Jack (not his real name) was the CFO of a good-sized public company. After catching up on work, family and mutual friends, we moved on to a topic that was at the top of the list for parents of college-aged children: the schools our kids were considering.
Soon, what had until that point been a pleasant conversation, suddenly became much less so.
Jack has a very hard-core view on the matter: unless his kids got into top-notch schools, their professional and economic futures weren’t likely to amount to much. To drive that point home, he summed up his own résumé evaluation process this way.
“I look at the school first and toss anything less than second-tier.”
I could feel the back of my neck heating up.
“If that’s the case,” I said, “then what about first-generation students like me?” (My dad made it through 6th grade and my mom, a few years more.) “What about those of us who worked our way through night school at a local college? We wouldn’t stand a chance!”
Sadly, a majority of American adults share my friend’s view.
According to a recent survey that was conducted by Gallup and the Lumina Foundation, when it comes to finding well-paying employment, 80% of Americans said that school choice is either very (30%) or somewhat (50%) important.
Fortunately, however, those who sign payroll checks don’t share that opinion.
Of the 623 business leaders who were also surveyed, only 9% responded that where a job candidate earns his or her degree is very important, and 37% believe it is somewhat so.

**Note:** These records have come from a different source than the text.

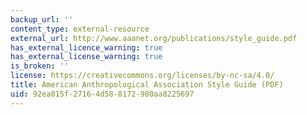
 ```yaml
---
backup_url: ''
content_type: external-resource
external_url: http://www.aaanet.org/publications/style_guide.pdf
has_external_licence_warning: true
has_external_license_warning: true
is_broken: ''
license: https://creativecommons.org/licenses/by-nc-sa/4.0/
title: American Anthropological Association Style Guide (PDF)
uid: 92ea015f-2716-4d58-8172-980aa8225697
---
```

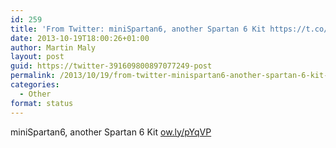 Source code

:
 ```yaml
---
id: 259
title: 'From Twitter: miniSpartan6, another Spartan 6 Kit https://t.co/4F&#8230;'
date: 2013-10-19T18:00:26+01:00
author: Martin Maly
layout: post
guid: https://twitter-391609800897077249-post
permalink: /2013/10/19/from-twitter-minispartan6-another-spartan-6-kit-httpt-co4f/
categories:
  - Other
format: status
---
```

miniSpartan6, another Spartan 6 Kit [ow.ly/pYqVP](https://ow.ly/pYqVP)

That’s good news for students and their families.
Those who need a longer or less costly runway for their academic pursuits shouldn’t fret about the consequences of their personal circumstances. Even when school choice matters, where you start isn’t nearly as important as where you finish—as long as you do.
Students and their families should also view these findings as yet another reason to “shop the competition,” which, according to the Cooperative Institutional Research Institute’s annual Freshman Survey, is precisely what’s taking place as roughly one-quarter of students who were accepted by their first-choice colleges and universities had elected to attend other schools. Nearly 60% cited financial considerations—tuition costs, insufficient financial aid and so forth—even though roughly the same percentage said that school choice remained a “very important” consideration.
When it came time to send our own kids to college, my wife and I focused on several factors including curricula diversity (because our kids didn’t have a clue about what they wanted to be), proximity (because travel expenses have to be taken into account), “fit” (because it was their life—not ours), and, of course, cost (because our family’s resources weren’t unlimited).
Money and school choice aside, however, which should matter more: the knowledge a job candidate may have acquired during the course of an academic career or how he or she uses it? It’s heartening to know that a majority of those 623 business surveyed leaders think the latter.